Omit all pictures, then retype the data exactly as given.

### EXTRACTED DATA
────────

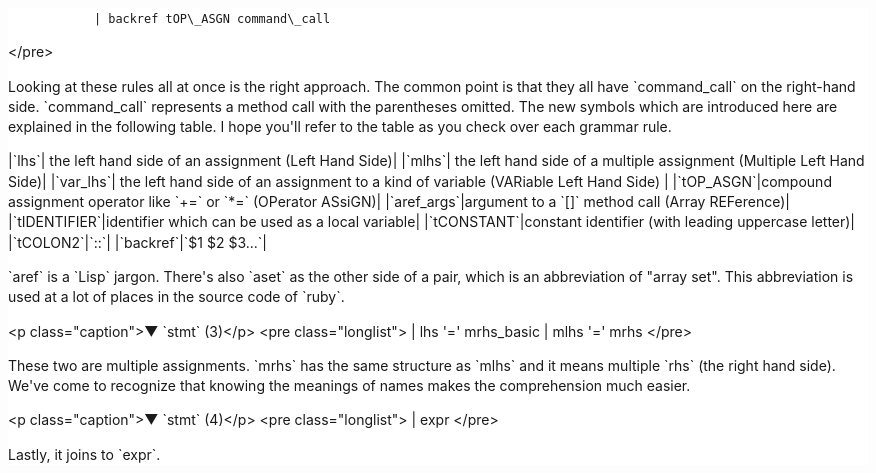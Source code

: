                 | backref tOP\_ASGN command\_call
\</pre\>

Looking at these rules all at once is the right approach.
The common point is that they all have \`command\_call\` on the right-hand side. \`command\_call\` represents a method call with the parentheses omitted. The new symbols which are introduced here are explained in the following table. I hope you'll refer to the table as you check over each grammar rule.

|\`lhs\`| the left hand side of an assignment (Left Hand Side)|
|\`mlhs\`| the left hand side of a multiple assignment (Multiple Left Hand Side)|
|\`var\_lhs\`| the left hand side of an assignment to a kind of variable  (VARiable Left Hand Side) |
|\`tOP\_ASGN\`|compound assignment operator like \`+=\` or \`\*=\` (OPerator ASsiGN)|
|\`aref\_args\`|argument to a \`[]\` method call (Array REFerence)|
|\`tIDENTIFIER\`|identifier which can be used as a local variable|
|\`tCONSTANT\`|constant identifier (with leading uppercase letter)|
|\`tCOLON2\`|\`::\`|
|\`backref\`|\`\$1 \$2 \$3...\`|


\`aref\` is a \`Lisp\` jargon.
There's also \`aset\` as the other side of a pair,
which is an abbreviation of "array set".
This abbreviation is used at a lot of places in the source code of \`ruby\`.


\<p class="caption"\>▼ \`stmt\` (3)\</p\>
\<pre class="longlist"\>
                | lhs '=' mrhs\_basic
                | mlhs '=' mrhs
\</pre\>


These two are multiple assignments.
\`mrhs\` has the same structure as \`mlhs\` and it means multiple \`rhs\` (the right hand side).
We've come to recognize that knowing the meanings of names makes the comprehension much easier.


\<p class="caption"\>▼ \`stmt\` (4)\</p\>
\<pre class="longlist"\>
                | expr
\</pre\>


Lastly, it joins to \`expr\`.



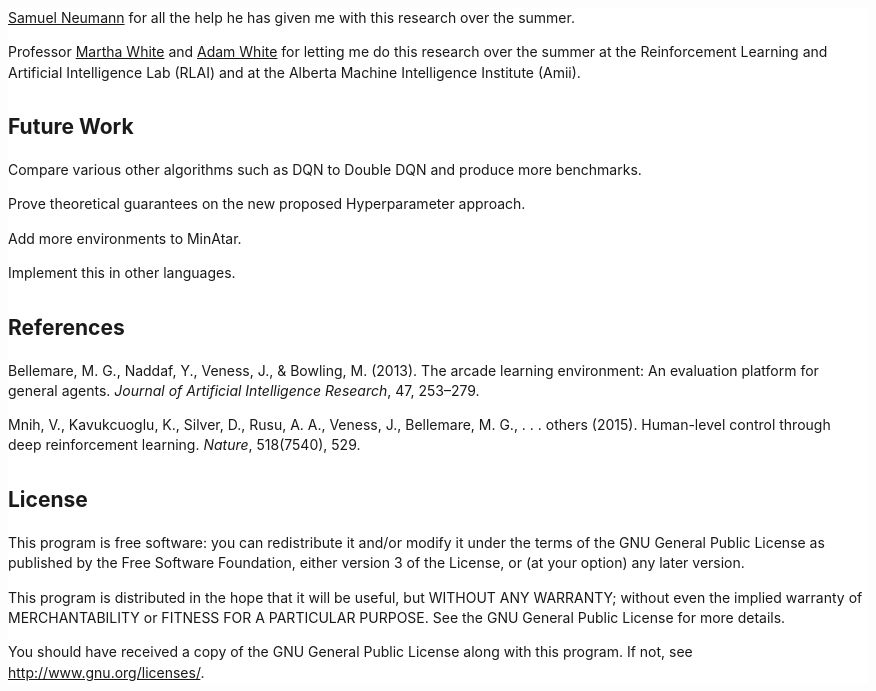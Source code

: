 [Samuel Neumann](https://github.com/samuelfneumann) for all the help he has given me with this research over the summer.

Professor [Martha White](https://webdocs.cs.ualberta.ca/~whitem/) and [Adam White](https://sites.ualberta.ca/~amw8/) for letting me do this research over the summer at the Reinforcement Learning and Artificial Intelligence Lab (RLAI) and at the Alberta Machine Intelligence Institute (Amii).

## Future Work
Compare various other algorithms such as DQN to Double DQN and produce more benchmarks.

Prove theoretical guarantees on the new proposed Hyperparameter approach.

Add more environments to MinAtar.

Implement this in other languages.

## References
Bellemare, M. G., Naddaf, Y., Veness, J., & Bowling, M. (2013). The arcade learning environment: An evaluation platform for general agents. *Journal of Artificial Intelligence Research*, 47, 253–279.

Mnih, V., Kavukcuoglu, K., Silver, D., Rusu, A. A., Veness, J., Bellemare, M. G., . . . others (2015). Human-level control through deep reinforcement learning. *Nature*, 518(7540), 529.

## License
This program is free software: you can redistribute it and/or modify
it under the terms of the GNU General Public License as published by
the Free Software Foundation, either version 3 of the License, or
(at your option) any later version.

This program is distributed in the hope that it will be useful,
but WITHOUT ANY WARRANTY; without even the implied warranty of
MERCHANTABILITY or FITNESS FOR A PARTICULAR PURPOSE.  See the
GNU General Public License for more details.

You should have received a copy of the GNU General Public License
along with this program.  If not, see <http://www.gnu.org/licenses/>.
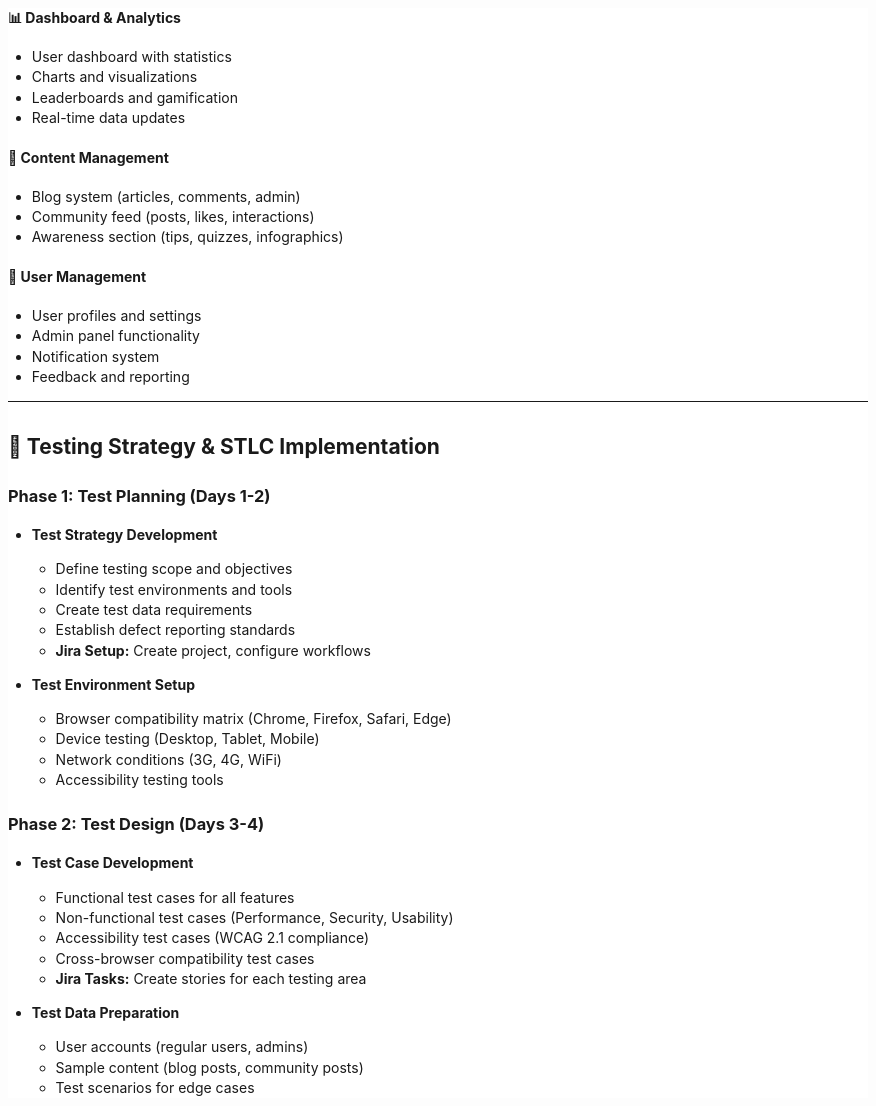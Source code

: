 #### **📊 Dashboard & Analytics**

- User dashboard with statistics
- Charts and visualizations
- Leaderboards and gamification
- Real-time data updates

#### **📝 Content Management**

- Blog system (articles, comments, admin)
- Community feed (posts, likes, interactions)
- Awareness section (tips, quizzes, infographics)

#### **👥 User Management**

- User profiles and settings
- Admin panel functionality
- Notification system
- Feedback and reporting

---

## 🧪 **Testing Strategy & STLC Implementation**

### **Phase 1: Test Planning (Days 1-2)**

- **Test Strategy Development**

  - Define testing scope and objectives
  - Identify test environments and tools
  - Create test data requirements
  - Establish defect reporting standards
  - **Jira Setup:** Create project, configure workflows

- **Test Environment Setup**
  - Browser compatibility matrix (Chrome, Firefox, Safari, Edge)
  - Device testing (Desktop, Tablet, Mobile)
  - Network conditions (3G, 4G, WiFi)
  - Accessibility testing tools

### **Phase 2: Test Design (Days 3-4)**

- **Test Case Development**

  - Functional test cases for all features
  - Non-functional test cases (Performance, Security, Usability)
  - Accessibility test cases (WCAG 2.1 compliance)
  - Cross-browser compatibility test cases
  - **Jira Tasks:** Create stories for each testing area

- **Test Data Preparation**
  - User accounts (regular users, admins)
  - Sample content (blog posts, community posts)
  - Test scenarios for edge cases

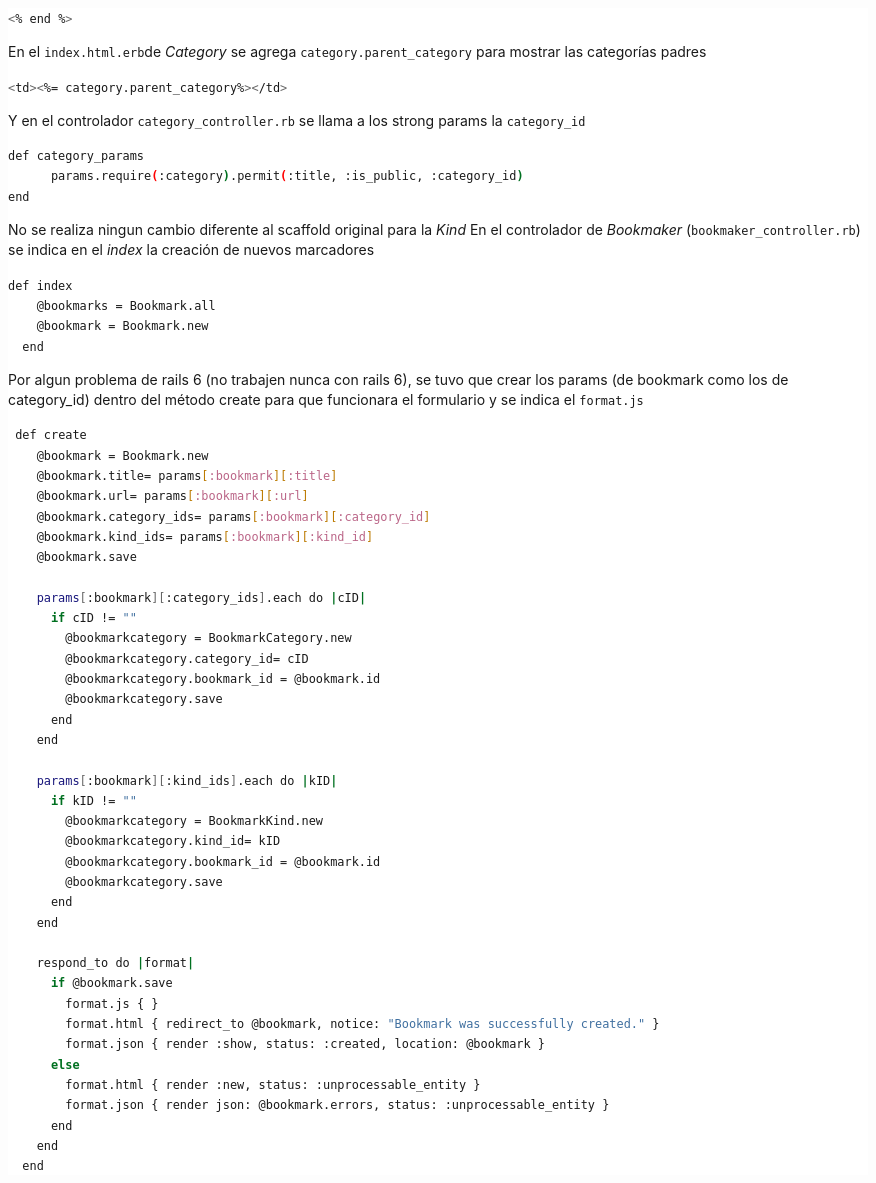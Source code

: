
 ```sh
<% end %>
```
En el `index.html.erb`de *Category* se agrega `category.parent_category` para mostrar las categorías padres
```sh
<td><%= category.parent_category%></td>
```
Y en el controlador `category_controller.rb` se llama a los strong params la `category_id`
```sh
def category_params
      params.require(:category).permit(:title, :is_public, :category_id)
end
```
No se realiza ningun cambio diferente al scaffold original para la *Kind*
En el controlador de *Bookmaker* (`bookmaker_controller.rb`) se indica en el *index* la creación de nuevos marcadores
```sh
def index
    @bookmarks = Bookmark.all
    @bookmark = Bookmark.new
  end
```

Por algun problema de rails 6 (no trabajen nunca con rails 6), se tuvo que crear los params (de bookmark como los de category_id) dentro del método create para que funcionara el formulario y se indica el `format.js`
```sh
 def create
    @bookmark = Bookmark.new
    @bookmark.title= params[:bookmark][:title]
    @bookmark.url= params[:bookmark][:url]
    @bookmark.category_ids= params[:bookmark][:category_id]
    @bookmark.kind_ids= params[:bookmark][:kind_id]
    @bookmark.save

    params[:bookmark][:category_ids].each do |cID| 
      if cID != ""
        @bookmarkcategory = BookmarkCategory.new
        @bookmarkcategory.category_id= cID
        @bookmarkcategory.bookmark_id = @bookmark.id
        @bookmarkcategory.save
      end 
    end 

    params[:bookmark][:kind_ids].each do |kID| 
      if kID != ""
        @bookmarkcategory = BookmarkKind.new
        @bookmarkcategory.kind_id= kID
        @bookmarkcategory.bookmark_id = @bookmark.id
        @bookmarkcategory.save
      end 
    end 
    
    respond_to do |format|
      if @bookmark.save
        format.js { }
        format.html { redirect_to @bookmark, notice: "Bookmark was successfully created." }
        format.json { render :show, status: :created, location: @bookmark }
      else
        format.html { render :new, status: :unprocessable_entity }
        format.json { render json: @bookmark.errors, status: :unprocessable_entity }
      end
    end
  end
```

────────

### EXPECTED ANSWER
Source code

:                 | backref tOP\_ASGN command\_call
\</pre\>

Looking at these rules all at once is the right approach.
The common point is that they all have \`command\_call\` on the right-hand side. \`command\_call\` represents a method call with the parentheses omitted. The new symbols which are introduced here are explained in the following table. I hope you'll refer to the table as you check over each grammar rule.

|\`lhs\`| the left hand side of an assignment (Left Hand Side)|
|\`mlhs\`| the left hand side of a multiple assignment (Multiple Left Hand Side)|
|\`var\_lhs\`| the left hand side of an assignment to a kind of variable  (VARiable Left Hand Side) |
|\`tOP\_ASGN\`|compound assignment operator like \`+=\` or \`\*=\` (OPerator ASsiGN)|
|\`aref\_args\`|argument to a \`[]\` method call (Array REFerence)|
|\`tIDENTIFIER\`|identifier which can be used as a local variable|
|\`tCONSTANT\`|constant identifier (with leading uppercase letter)|
|\`tCOLON2\`|\`::\`|
|\`backref\`|\`\$1 \$2 \$3...\`|


\`aref\` is a \`Lisp\` jargon.
There's also \`aset\` as the other side of a pair,
which is an abbreviation of "array set".
This abbreviation is used at a lot of places in the source code of \`ruby\`.


\<p class="caption"\>▼ \`stmt\` (3)\</p\>
\<pre class="longlist"\>
                | lhs '=' mrhs\_basic
                | mlhs '=' mrhs
\</pre\>


These two are multiple assignments.
\`mrhs\` has the same structure as \`mlhs\` and it means multiple \`rhs\` (the right hand side).
We've come to recognize that knowing the meanings of names makes the comprehension much easier.


\<p class="caption"\>▼ \`stmt\` (4)\</p\>
\<pre class="longlist"\>
                | expr
\</pre\>


Lastly, it joins to \`expr\`.



Source code

: [Samuel Neumann](https://github.com/samuelfneumann) for all the help he has given me with this research over the summer.

Professor [Martha White](https://webdocs.cs.ualberta.ca/~whitem/) and [Adam White](https://sites.ualberta.ca/~amw8/) for letting me do this research over the summer at the Reinforcement Learning and Artificial Intelligence Lab (RLAI) and at the Alberta Machine Intelligence Institute (Amii).

## Future Work
Compare various other algorithms such as DQN to Double DQN and produce more benchmarks.

Prove theoretical guarantees on the new proposed Hyperparameter approach.

Add more environments to MinAtar.

Implement this in other languages.

## References
Bellemare, M. G., Naddaf, Y., Veness, J., & Bowling, M. (2013). The arcade learning environment: An evaluation platform for general agents. *Journal of Artificial Intelligence Research*, 47, 253–279.

Mnih, V., Kavukcuoglu, K., Silver, D., Rusu, A. A., Veness, J., Bellemare, M. G., . . . others (2015). Human-level control through deep reinforcement learning. *Nature*, 518(7540), 529.

## License
This program is free software: you can redistribute it and/or modify
it under the terms of the GNU General Public License as published by
the Free Software Foundation, either version 3 of the License, or
(at your option) any later version.

This program is distributed in the hope that it will be useful,
but WITHOUT ANY WARRANTY; without even the implied warranty of
MERCHANTABILITY or FITNESS FOR A PARTICULAR PURPOSE.  See the
GNU General Public License for more details.

You should have received a copy of the GNU General Public License
along with this program.  If not, see <http://www.gnu.org/licenses/>.
Source code

: #### **📊 Dashboard & Analytics**

- User dashboard with statistics
- Charts and visualizations
- Leaderboards and gamification
- Real-time data updates

#### **📝 Content Management**

- Blog system (articles, comments, admin)
- Community feed (posts, likes, interactions)
- Awareness section (tips, quizzes, infographics)

#### **👥 User Management**

- User profiles and settings
- Admin panel functionality
- Notification system
- Feedback and reporting

---

## 🧪 **Testing Strategy & STLC Implementation**

### **Phase 1: Test Planning (Days 1-2)**

- **Test Strategy Development**

  - Define testing scope and objectives
  - Identify test environments and tools
  - Create test data requirements
  - Establish defect reporting standards
  - **Jira Setup:** Create project, configure workflows

- **Test Environment Setup**
  - Browser compatibility matrix (Chrome, Firefox, Safari, Edge)
  - Device testing (Desktop, Tablet, Mobile)
  - Network conditions (3G, 4G, WiFi)
  - Accessibility testing tools

### **Phase 2: Test Design (Days 3-4)**

- **Test Case Development**

  - Functional test cases for all features
  - Non-functional test cases (Performance, Security, Usability)
  - Accessibility test cases (WCAG 2.1 compliance)
  - Cross-browser compatibility test cases
  - **Jira Tasks:** Create stories for each testing area

- **Test Data Preparation**
  - User accounts (regular users, admins)
  - Sample content (blog posts, community posts)
  - Test scenarios for edge cases

Source code

:
 ```sh
<% end %>
```
En el `index.html.erb`de *Category* se agrega `category.parent_category` para mostrar las categorías padres
```sh
<td><%= category.parent_category%></td>
```
Y en el controlador `category_controller.rb` se llama a los strong params la `category_id`
```sh
def category_params
      params.require(:category).permit(:title, :is_public, :category_id)
end
```
No se realiza ningun cambio diferente al scaffold original para la *Kind*
En el controlador de *Bookmaker* (`bookmaker_controller.rb`) se indica en el *index* la creación de nuevos marcadores
```sh
def index
    @bookmarks = Bookmark.all
    @bookmark = Bookmark.new
  end
```

Por algun problema de rails 6 (no trabajen nunca con rails 6), se tuvo que crear los params (de bookmark como los de category_id) dentro del método create para que funcionara el formulario y se indica el `format.js`
```sh
 def create
    @bookmark = Bookmark.new
    @bookmark.title= params[:bookmark][:title]
    @bookmark.url= params[:bookmark][:url]
    @bookmark.category_ids= params[:bookmark][:category_id]
    @bookmark.kind_ids= params[:bookmark][:kind_id]
    @bookmark.save

    params[:bookmark][:category_ids].each do |cID| 
      if cID != ""
        @bookmarkcategory = BookmarkCategory.new
        @bookmarkcategory.category_id= cID
        @bookmarkcategory.bookmark_id = @bookmark.id
        @bookmarkcategory.save
      end 
    end 

    params[:bookmark][:kind_ids].each do |kID| 
      if kID != ""
        @bookmarkcategory = BookmarkKind.new
        @bookmarkcategory.kind_id= kID
        @bookmarkcategory.bookmark_id = @bookmark.id
        @bookmarkcategory.save
      end 
    end 
    
    respond_to do |format|
      if @bookmark.save
        format.js { }
        format.html { redirect_to @bookmark, notice: "Bookmark was successfully created." }
        format.json { render :show, status: :created, location: @bookmark }
      else
        format.html { render :new, status: :unprocessable_entity }
        format.json { render json: @bookmark.errors, status: :unprocessable_entity }
      end
    end
  end
```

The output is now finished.